*WORK INSTRUCTIONS:*
From the line that contains "- 1-1 叫纯一度，距离" down to the last line of the data below, transcribe every line exactly.

(Rendered images with source text)
# # # # #

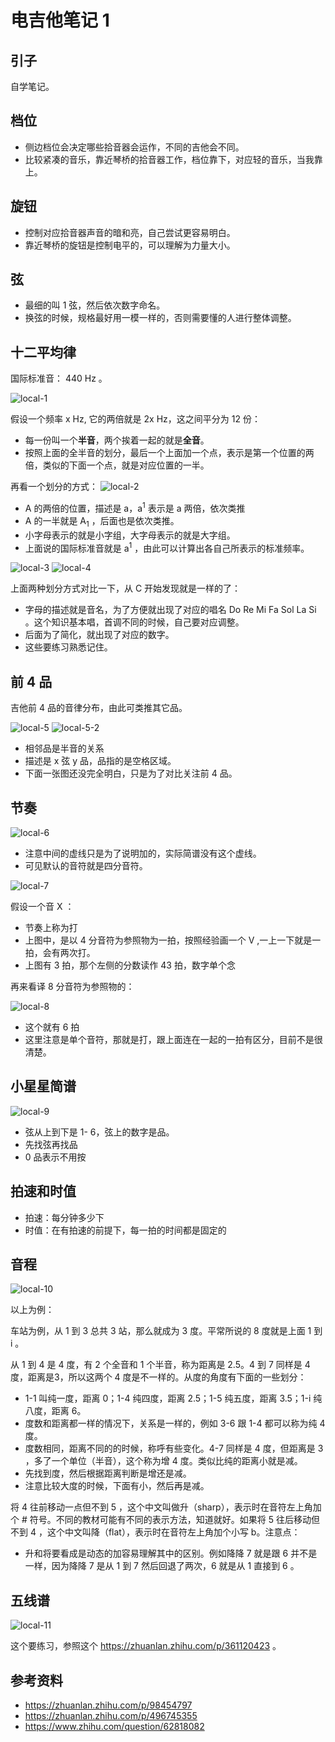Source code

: # 电吉他笔记 1

## 引子
自学笔记。

## 档位
- 侧边档位会决定哪些拾音器会运作，不同的吉他会不同。
- 比较紧凑的音乐，靠近琴桥的拾音器工作，档位靠下，对应轻的音乐，当我靠上。

## 旋钮
- 控制对应拾音器声音的暗和亮，自己尝试更容易明白。
- 靠近琴桥的旋钮是控制电平的，可以理解为力量大小。

## 弦
-  最细的叫 1 弦，然后依次数字命名。
-  换弦的时候，规格最好用一模一样的，否则需要懂的人进行整体调整。

## 十二平均律
国际标准音： 440 Hz 。

![local-1][url-local-1]

假设一个频率 x Hz, 它的两倍就是 2x Hz，这之间平分为 12 份：
- 每一份叫一个**半音**，两个挨着一起的就是**全音**。
- 按照上面的全半音的划分，最后一个上面加一个点，表示是第一个位置的两倍，类似的下面一个点，就是对应位置的一半。

再看一个划分的方式：
![local-2][url-local-2]

- A 的两倍的位置，描述是 a，a<sup>1</sup> 表示是 a 两倍，依次类推
- A 的一半就是 A<sub>1</sub> ，后面也是依次类推。
- 小字母表示的就是小字组，大字母表示的就是大字组。
- 上面说的国际标准音就是 a<sup>1</sup> ，由此可以计算出各自己所表示的标准频率。

![local-3][url-local-3]
![local-4][url-local-4]

上面两种划分方式对比一下，从 C 开始发现就是一样的了：
- 字母的描述就是音名，为了方便就出现了对应的唱名 Do Re Mi Fa Sol La Si 。这个知识基本唱，首调不同的时候，自己要对应调整。
- 后面为了简化，就出现了对应的数字。
- 这些要练习熟悉记住。

## 前 4 品
吉他前 4 品的音律分布，由此可类推其它品。

![local-5][url-local-5]
![local-5-2][url-local-5-2]

- 相邻品是半音的关系
- 描述是 x 弦 y 品，品指的是空格区域。
- 下面一张图还没完全明白，只是为了对比关注前 4 品。

## 节奏

![local-6][url-local-6]

- 注意中间的虚线只是为了说明加的，实际简谱没有这个虚线。
- 可见默认的音符就是四分音符。

![local-7][url-local-7]

假设一个音 X ：
- 节奏上称为打
- 上图中，是以 4 分音符为参照物为一拍，按照经验画一个 V ,一上一下就是一拍，会有两次打。
- 上图有 3 拍，那个左侧的分数读作 43 拍，数字单个念

再来看译 8 分音符为参照物的：

![local-8][url-local-8]

- 这个就有 6 拍
- 这里注意是单个音符，那就是打，跟上面连在一起的一拍有区分，目前不是很清楚。

## 小星星简谱

![local-9][url-local-9]

- 弦从上到下是 1- 6，弦上的数字是品。
- 先找弦再找品
- 0 品表示不用按

## 拍速和时值
- 拍速：每分钟多少下
- 时值：在有拍速的前提下，每一拍的时间都是固定的

## 音程

![local-10][url-local-10]

以上为例：

车站为例，从 1 到 3 总共 3 站，那么就成为 3 度。平常所说的 8 度就是上面 1 到 i 。

从 1 到 4 是 4 度，有 2 个全音和 1 个半音，称为距离是 2.5。4 到 7 同样是 4 度，距离是3，所以这两个 4 度是不一样的。从度的角度有下面的一些划分：
- 1-1 叫纯一度，距离 0；1-4 纯四度，距离 2.5；1-5 纯五度，距离 3.5；1-i 纯八度，距离 6。
- 度数和距离都一样的情况下，关系是一样的，例如 3-6 跟 1-4 都可以称为纯 4 度。
- 度数相同，距离不同的的时候，称呼有些变化。4-7 同样是 4 度，但距离是 3 ，多了一个单位（半音），这个称为增 4 度。类似比纯的距离小就是减。
- 先找到度，然后根据距离判断是增还是减。
- 注意比较大度的时候，下面有小，然后再是减。


将 4 往前移动一点但不到 5 ，这个中文叫做升（sharp），表示时在音符左上角加个 # 符号。不同的教材可能有不同的表示方法，知道就好。如果将 5 往后移动但不到 4 ，这个中文叫降（flat），表示时在音符左上角加个小写 b。注意点：
- 升和将要看成是动态的加容易理解其中的区别。例如降降 7 就是跟 6 并不是一样，因为降降 7 是从 1 到 7 然后回退了两次，6 就是从 1 直接到 6 。


## 五线谱

![local-11][url-local-11]

这个要练习，参照这个 https://zhuanlan.zhihu.com/p/361120423 。


## 参考资料
- https://zhuanlan.zhihu.com/p/98454797
- https://zhuanlan.zhihu.com/p/496745355
- https://www.zhihu.com/question/62818082

[url-local-1]:./images/electric-guitar1.1.png
[url-local-2]:./images/electric-guitar1.2.png
[url-local-3]:./images/electric-guitar1.3.png
[url-local-4]:./images/electric-guitar1.4.png
[url-local-5]:./images/electric-guitar1.5.1.png
[url-local-5-2]:./images/electric-guitar1.5.2.jpg
[url-local-6]:./images/electric-guitar1.6.png
[url-local-7]:./images/electric-guitar1.7.png
[url-local-8]:./images/electric-guitar1.8.png
[url-local-9]:./images/litter-start.png
[url-local-10]:./images/electric-guitar1.9.png
[url-local-11]:./images/electric-guitar1.10.png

# # # # #

*RESPONSE TO THE EXERCISE:*
- 1-1 叫纯一度，距离 0；1-4 纯四度，距离 2.5；1-5 纯五度，距离 3.5；1-i 纯八度，距离 6。
- 度数和距离都一样的情况下，关系是一样的，例如 3-6 跟 1-4 都可以称为纯 4 度。
- 度数相同，距离不同的的时候，称呼有些变化。4-7 同样是 4 度，但距离是 3 ，多了一个单位（半音），这个称为增 4 度。类似比纯的距离小就是减。
- 先找到度，然后根据距离判断是增还是减。
- 注意比较大度的时候，下面有小，然后再是减。


将 4 往前移动一点但不到 5 ，这个中文叫做升（sharp），表示时在音符左上角加个 # 符号。不同的教材可能有不同的表示方法，知道就好。如果将 5 往后移动但不到 4 ，这个中文叫降（flat），表示时在音符左上角加个小写 b。注意点：
- 升和将要看成是动态的加容易理解其中的区别。例如降降 7 就是跟 6 并不是一样，因为降降 7 是从 1 到 7 然后回退了两次，6 就是从 1 直接到 6 。


## 五线谱

![local-11][url-local-11]

这个要练习，参照这个 https://zhuanlan.zhihu.com/p/361120423 。


## 参考资料
- https://zhuanlan.zhihu.com/p/98454797
- https://zhuanlan.zhihu.com/p/496745355
- https://www.zhihu.com/question/62818082

[url-local-1]:./images/electric-guitar1.1.png
[url-local-2]:./images/electric-guitar1.2.png
[url-local-3]:./images/electric-guitar1.3.png
[url-local-4]:./images/electric-guitar1.4.png
[url-local-5]:./images/electric-guitar1.5.1.png
[url-local-5-2]:./images/electric-guitar1.5.2.jpg
[url-local-6]:./images/electric-guitar1.6.png
[url-local-7]:./images/electric-guitar1.7.png
[url-local-8]:./images/electric-guitar1.8.png
[url-local-9]:./images/litter-start.png
[url-local-10]:./images/electric-guitar1.9.png
[url-local-11]:./images/electric-guitar1.10.png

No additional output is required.